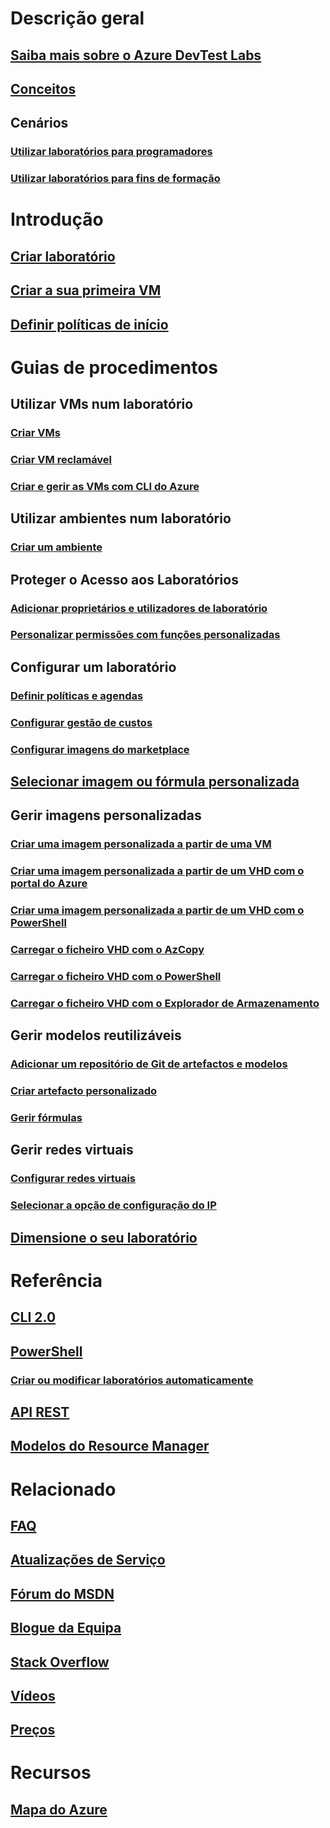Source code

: # Descrição geral
## [Saiba mais sobre o Azure DevTest Labs](devtest-lab-overview.md)
## [Conceitos](devtest-lab-concepts.md)
## Cenários
### [Utilizar laboratórios para programadores](devtest-lab-developer-lab.md)
### [Utilizar laboratórios para fins de formação](devtest-lab-training-lab.md)

# Introdução
## [Criar laboratório](devtest-lab-create-lab.md)
## [Criar a sua primeira VM](devtest-lab-create-first-vm.md)
## [Definir políticas de início](devtest-lab-get-started-with-lab-policies.md)

# Guias de procedimentos
## Utilizar VMs num laboratório
### [Criar VMs](devtest-lab-add-vm.md)
### [Criar VM reclamável](devtest-lab-add-claimable-vm.md)
### [Criar e gerir as VMs com CLI do Azure](devtest-lab-vmcli.md)

## Utilizar ambientes num laboratório
### [Criar um ambiente](devtest-lab-create-environment-from-arm.md)

## Proteger o Acesso aos Laboratórios
### [Adicionar proprietários e utilizadores de laboratório](devtest-lab-add-devtest-user.md)
### [Personalizar permissões com funções personalizadas](devtest-lab-grant-user-permissions-to-specific-lab-policies.md)

## Configurar um laboratório
### [Definir políticas e agendas](devtest-lab-set-lab-policy.md)
### [Configurar gestão de custos](devtest-lab-configure-cost-management.md)
### [Configurar imagens do marketplace](devtest-lab-configure-marketplace-images.md)

## [Selecionar imagem ou fórmula personalizada](devtest-lab-comparing-vm-base-image-types.md)

## Gerir imagens personalizadas
### [Criar uma imagem personalizada a partir de uma VM](devtest-lab-create-custom-image-from-vm-using-portal.md)
### [Criar uma imagem personalizada a partir de um VHD com o portal do Azure](devtest-lab-create-template.md)
### [Criar uma imagem personalizada a partir de um VHD com o PowerShell](devtest-lab-create-custom-image-from-vhd-using-powershell.md)
### [Carregar o ficheiro VHD com o AzCopy](devtest-lab-upload-vhd-using-azcopy.md)
### [Carregar o ficheiro VHD com o PowerShell](devtest-lab-upload-vhd-using-powershell.md)
### [Carregar o ficheiro VHD com o Explorador de Armazenamento](devtest-lab-upload-vhd-using-storage-explorer.md)

## Gerir modelos reutilizáveis
### [Adicionar um repositório de Git de artefactos e modelos](devtest-lab-add-artifact-repo.md)
### [Criar artefacto personalizado](devtest-lab-artifact-author.md)
### [Gerir fórmulas](devtest-lab-manage-formulas.md)

## Gerir redes virtuais
### [Configurar redes virtuais](devtest-lab-configure-vnet.md)
### [Selecionar a opção de configuração do IP](devtest-lab-shared-ip.md)

## [Dimensione o seu laboratório](devtest-lab-scale-lab.md)

# Referência
## [CLI 2.0](/cli/azure/lab)
## [PowerShell](/powershell/module/azurerm.devtestlabs/#devtest_labs)
### [Criar ou modificar laboratórios automaticamente](devtest-lab-use-arm-and-powershell-for-lab-resources.md)
## [API REST](https://docs.microsoft.com/rest/api/dtl/)
## [Modelos do Resource Manager](https://github.com/Azure/azure-devtestlab/tree/master/Samples)


# Relacionado
## [FAQ](devtest-lab-faq.md)
## [Atualizações de Serviço](https://azure.microsoft.com/updates/?product=devtest-lab)
## [Fórum do MSDN](https://social.msdn.microsoft.com/Forums/en-US/home?forum=AzureDevTestLabs)
## [Blogue da Equipa](https://blogs.msdn.microsoft.com/devtestlab/)
## [Stack Overflow](http://stackoverflow.com/questions/tagged/azure-devtest-labs)
## [Vídeos](https://azure.microsoft.com/documentation/videos/index/?services=devtest-lab)
## [Preços](https://azure.microsoft.com/pricing/details/devtest-lab/)
# Recursos
## [Mapa do Azure](https://azure.microsoft.com/roadmap/)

> _What you have to do_
In the entries above, find the line that contains "## Gerir imagens personalizadas", then repeat exactly every line from the first one through that line, with no pictures.

> _Answer to this task_
Source code

: # Descrição geral
## [Saiba mais sobre o Azure DevTest Labs](devtest-lab-overview.md)
## [Conceitos](devtest-lab-concepts.md)
## Cenários
### [Utilizar laboratórios para programadores](devtest-lab-developer-lab.md)
### [Utilizar laboratórios para fins de formação](devtest-lab-training-lab.md)

# Introdução
## [Criar laboratório](devtest-lab-create-lab.md)
## [Criar a sua primeira VM](devtest-lab-create-first-vm.md)
## [Definir políticas de início](devtest-lab-get-started-with-lab-policies.md)

# Guias de procedimentos
## Utilizar VMs num laboratório
### [Criar VMs](devtest-lab-add-vm.md)
### [Criar VM reclamável](devtest-lab-add-claimable-vm.md)
### [Criar e gerir as VMs com CLI do Azure](devtest-lab-vmcli.md)

## Utilizar ambientes num laboratório
### [Criar um ambiente](devtest-lab-create-environment-from-arm.md)

## Proteger o Acesso aos Laboratórios
### [Adicionar proprietários e utilizadores de laboratório](devtest-lab-add-devtest-user.md)
### [Personalizar permissões com funções personalizadas](devtest-lab-grant-user-permissions-to-specific-lab-policies.md)

## Configurar um laboratório
### [Definir políticas e agendas](devtest-lab-set-lab-policy.md)
### [Configurar gestão de custos](devtest-lab-configure-cost-management.md)
### [Configurar imagens do marketplace](devtest-lab-configure-marketplace-images.md)

## [Selecionar imagem ou fórmula personalizada](devtest-lab-comparing-vm-base-image-types.md)

## Gerir imagens personalizadas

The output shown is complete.